HABER MERKEZİ

Kızılay’a bağışlanan kanların şu an için yeterli olduğunun altını çizen Tan, “Son dönemlerde 20 binin altına düştük. Gece depomuzda 20 bin adet kanın olması gerekiyor. Son dönemlerde bunun altına düşmüştük. Genel başkanımız da bir açıklama yaparak kan sayımızın düşüp alarm seviyesine geldiğini belirtmişti. Ondan sonra halkımızdan büyük bir teveccüh gördük. Herkes sıraya girdi, kuyruklar oluşmaya başladı. Normal dönemde yani en yüksek dönemde aldığımız kanları kışın soğuğunda almaya başladık. Halkımızın sahiplenmesi çok önemli bir konu. Şu an için sıkıntılı bir kan ihtiyacımız yok. Her zaman dediğimiz gibi; acil değil devamlı kana ihtiyaç var. Kısa sürede kampanyalarla olacak bir şey değil. Şu an tabii ki o gün kan verenlerin kanın önemini anlamalarıyla kan bağışları da devam etmekte. Kan sıkıntımız yok.” dedi.
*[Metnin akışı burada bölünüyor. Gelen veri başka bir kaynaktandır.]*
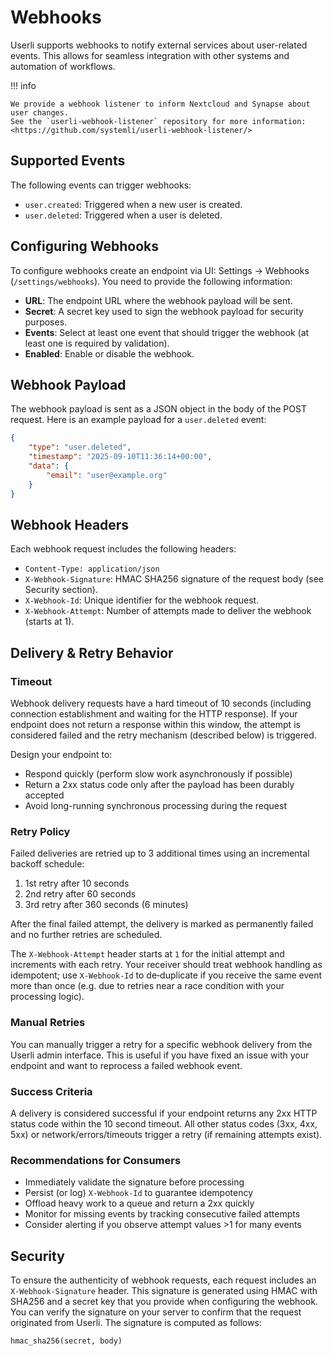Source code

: # Webhooks

Userli supports webhooks to notify external services about user-related events.
This allows for seamless integration with other systems and automation of workflows.

!!! info

    We provide a webhook listener to inform Nextcloud and Synapse about user changes.
    See the `userli-webhook-listener` repository for more information: <https://github.com/systemli/userli-webhook-listener/>

## Supported Events

The following events can trigger webhooks:

- `user.created`: Triggered when a new user is created.
- `user.deleted`: Triggered when a user is deleted.

## Configuring Webhooks

To configure webhooks create an endpoint via UI: Settings → Webhooks (`/settings/webhooks`).
You need to provide the following information:

- **URL**: The endpoint URL where the webhook payload will be sent.
- **Secret**: A secret key used to sign the webhook payload for security purposes.
- **Events**: Select at least one event that should trigger the webhook (at least one is required by validation).
- **Enabled**: Enable or disable the webhook.

## Webhook Payload

The webhook payload is sent as a JSON object in the body of the POST request.
Here is an example payload for a `user.deleted` event:

```json
{
    "type": "user.deleted",
    "timestamp": "2025-09-10T11:36:14+00:00",
    "data": {
        "email": "user@example.org"
    }
}
```

## Webhook Headers

Each webhook request includes the following headers:

- `Content-Type: application/json`
- `X-Webhook-Signature`: HMAC SHA256 signature of the request body (see Security section).
- `X-Webhook-Id`: Unique identifier for the webhook request.
- `X-Webhook-Attempt`: Number of attempts made to deliver the webhook (starts at 1).

## Delivery & Retry Behavior

### Timeout

Webhook delivery requests have a hard timeout of 10 seconds (including connection establishment and waiting for the HTTP response).
If your endpoint does not return a response within this window, the attempt is considered failed and the retry mechanism (described below) is triggered.

Design your endpoint to:

- Respond quickly (perform slow work asynchronously if possible)
- Return a 2xx status code only after the payload has been durably accepted
- Avoid long-running synchronous processing during the request

### Retry Policy

Failed deliveries are retried up to 3 additional times using an incremental backoff schedule:

1. 1st retry after 10 seconds
2. 2nd retry after 60 seconds
3. 3rd retry after 360 seconds (6 minutes)

After the final failed attempt, the delivery is marked as permanently failed and no further retries are scheduled.

The `X-Webhook-Attempt` header starts at `1` for the initial attempt and increments with each retry.
Your receiver should treat webhook handling as idempotent; use `X-Webhook-Id` to de‑duplicate if you receive the same event more than once (e.g. due to retries near a race condition with your processing logic).

### Manual Retries

You can manually trigger a retry for a specific webhook delivery from the Userli admin interface.
This is useful if you have fixed an issue with your endpoint and want to reprocess a failed webhook event.

### Success Criteria

A delivery is considered successful if your endpoint returns any 2xx HTTP status code within the 10 second timeout.
All other status codes (3xx, 4xx, 5xx) or network/errors/timeouts trigger a retry (if remaining attempts exist).

### Recommendations for Consumers

- Immediately validate the signature before processing
- Persist (or log) `X-Webhook-Id` to guarantee idempotency
- Offload heavy work to a queue and return a 2xx quickly
- Monitor for missing events by tracking consecutive failed attempts
- Consider alerting if you observe attempt values >1 for many events

## Security

To ensure the authenticity of webhook requests, each request includes an `X-Webhook-Signature` header.
This signature is generated using HMAC with SHA256 and a secret key that you provide when configuring the webhook.
You can verify the signature on your server to confirm that the request originated from Userli.
The signature is computed as follows:

```text
hmac_sha256(secret, body)
```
Her akşam depolarında daimi olarak en az 20 bin ünite kan bulunması gerektiğini ifade eden Tan, “Ortalama 60 bin ünite olursa rahat bir nefes alıyoruz. Şu anda da o rakamları görmeye başladık. A negatif, B negatif zor bulunuyor deniyor ama onların talebi de az oluyor. Ülkedeki nüfus ve kan ortalamasına göre AB negatif 15 günde 1 iki tane istenir, bağışçı da ona göre gelir. Mesela A pozitif çok istenir, bağışçısı da çoktur. O yüzden kanlarda o çok kıymetli, bu çok kıymetsiz gibi bir durum söz konusu değil. Tüm kanlar çok kıymetli.” şeklinde konuştu.

Kızılay olarak 20 ülkede faaliyet gösterdiklerini de aktaran Tan, sözlerini şöyle noktaladı: “Suriye konusu zaten acil konularımızdan biri. Şimdi Güney Sudan’da yardımlara başladık, Yemen de var. Yemen, Somali’den daha zor bir duruma geldi. Bu ay içerisinde, Yemen’e, Sudan’a ve Afrika’nın bir bölümüne daha 3 gemi ve 3 uçak yardım göndereceğiz. Şu an onun çalışmaları var.”